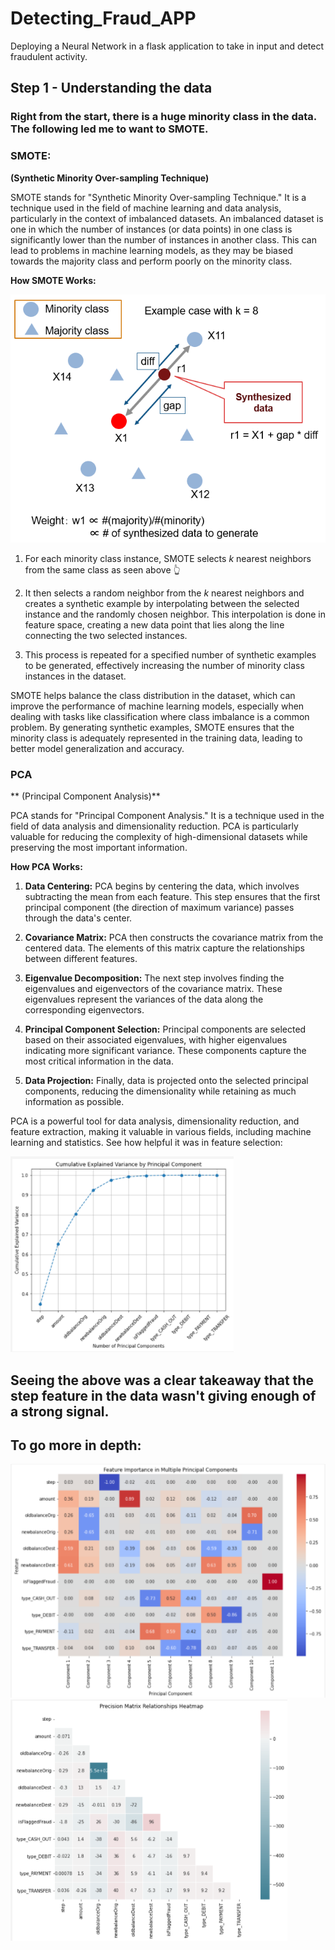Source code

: # Detecting_Fraud_APP
Deploying a Neural Network in a flask application to take in input and detect fraudulent activity. 

## Step 1 - Understanding the data
### Right from the start, there is a huge minority class in the data. The following led me to want to SMOTE.

### SMOTE:
**(Synthetic Minority Over-sampling Technique)**

SMOTE stands for "Synthetic Minority Over-sampling Technique." It is a technique used in the field of machine learning and data analysis, particularly in the context of imbalanced datasets. An imbalanced dataset is one in which the number of instances (or data points) in one class is significantly lower than the number of instances in another class. This can lead to problems in machine learning models, as they may be biased towards the majority class and perform poorly on the minority class.

**How SMOTE Works:**

![Image Alt Text](/photos_for_readme/smote.png)
1. For each minority class instance, SMOTE selects *k* nearest neighbors from the same class as seen above 👆 

2. It then selects a random neighbor from the *k* nearest neighbors and creates a synthetic example by interpolating between the selected instance and the randomly chosen neighbor. This interpolation is done in feature space, creating a new data point that lies along the line connecting the two selected instances.

3. This process is repeated for a specified number of synthetic examples to be generated, effectively increasing the number of minority class instances in the dataset.

SMOTE helps balance the class distribution in the dataset, which can improve the performance of machine learning models, especially when dealing with tasks like classification where class imbalance is a common problem. By generating synthetic examples, SMOTE ensures that the minority class is adequately represented in the training data, leading to better model generalization and accuracy.

### PCA 
** (Principal Component Analysis)**

PCA stands for "Principal Component Analysis." It is a technique used in the field of data analysis and dimensionality reduction. PCA is particularly valuable for reducing the complexity of high-dimensional datasets while preserving the most important information.

**How PCA Works:**

1. **Data Centering:** PCA begins by centering the data, which involves subtracting the mean from each feature. This step ensures that the first principal component (the direction of maximum variance) passes through the data's center.

2. **Covariance Matrix:** PCA then constructs the covariance matrix from the centered data. The elements of this matrix capture the relationships between different features.

3. **Eigenvalue Decomposition:** The next step involves finding the eigenvalues and eigenvectors of the covariance matrix. These eigenvalues represent the variances of the data along the corresponding eigenvectors.

4. **Principal Component Selection:** Principal components are selected based on their associated eigenvalues, with higher eigenvalues indicating more significant variance. These components capture the most critical information in the data.

5. **Data Projection:** Finally, data is projected onto the selected principal components, reducing the dimensionality while retaining as much information as possible.

PCA is a powerful tool for data analysis, dimensionality reduction, and feature extraction, making it valuable in various fields, including machine learning and statistics. See how helpful it was in feature selection:

![Image Alt Text](/photos_for_readme/PCA_Visualization_1.png)

## Seeing the above was a clear takeaway that the step feature in the data wasn't giving enough of a strong signal. 

## To go more in depth:

![Image Alt Text](/photos_for_readme/PCA_Visualization_1_Heatmap.png) ![Image Alt Text](/photos_for_readme/Precision_Matrix.png)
★ ★ ★ ★ ★ ★ ★
Repeat the listing word for word. Leave images out.

**Result of the exercise**.
Source code

: # Detecting_Fraud_APP
Deploying a Neural Network in a flask application to take in input and detect fraudulent activity. 

## Step 1 - Understanding the data
### Right from the start, there is a huge minority class in the data. The following led me to want to SMOTE.

### SMOTE:
**(Synthetic Minority Over-sampling Technique)**

SMOTE stands for "Synthetic Minority Over-sampling Technique." It is a technique used in the field of machine learning and data analysis, particularly in the context of imbalanced datasets. An imbalanced dataset is one in which the number of instances (or data points) in one class is significantly lower than the number of instances in another class. This can lead to problems in machine learning models, as they may be biased towards the majority class and perform poorly on the minority class.

**How SMOTE Works:**

![Image Alt Text](/photos_for_readme/smote.png)
1. For each minority class instance, SMOTE selects *k* nearest neighbors from the same class as seen above 👆 

2. It then selects a random neighbor from the *k* nearest neighbors and creates a synthetic example by interpolating between the selected instance and the randomly chosen neighbor. This interpolation is done in feature space, creating a new data point that lies along the line connecting the two selected instances.

3. This process is repeated for a specified number of synthetic examples to be generated, effectively increasing the number of minority class instances in the dataset.

SMOTE helps balance the class distribution in the dataset, which can improve the performance of machine learning models, especially when dealing with tasks like classification where class imbalance is a common problem. By generating synthetic examples, SMOTE ensures that the minority class is adequately represented in the training data, leading to better model generalization and accuracy.

### PCA 
** (Principal Component Analysis)**

PCA stands for "Principal Component Analysis." It is a technique used in the field of data analysis and dimensionality reduction. PCA is particularly valuable for reducing the complexity of high-dimensional datasets while preserving the most important information.

**How PCA Works:**

1. **Data Centering:** PCA begins by centering the data, which involves subtracting the mean from each feature. This step ensures that the first principal component (the direction of maximum variance) passes through the data's center.

2. **Covariance Matrix:** PCA then constructs the covariance matrix from the centered data. The elements of this matrix capture the relationships between different features.

3. **Eigenvalue Decomposition:** The next step involves finding the eigenvalues and eigenvectors of the covariance matrix. These eigenvalues represent the variances of the data along the corresponding eigenvectors.

4. **Principal Component Selection:** Principal components are selected based on their associated eigenvalues, with higher eigenvalues indicating more significant variance. These components capture the most critical information in the data.

5. **Data Projection:** Finally, data is projected onto the selected principal components, reducing the dimensionality while retaining as much information as possible.

PCA is a powerful tool for data analysis, dimensionality reduction, and feature extraction, making it valuable in various fields, including machine learning and statistics. See how helpful it was in feature selection:

![Image Alt Text](/photos_for_readme/PCA_Visualization_1.png)

## Seeing the above was a clear takeaway that the step feature in the data wasn't giving enough of a strong signal. 

## To go more in depth:

![Image Alt Text](/photos_for_readme/PCA_Visualization_1_Heatmap.png) ![Image Alt Text](/photos_for_readme/Precision_Matrix.png)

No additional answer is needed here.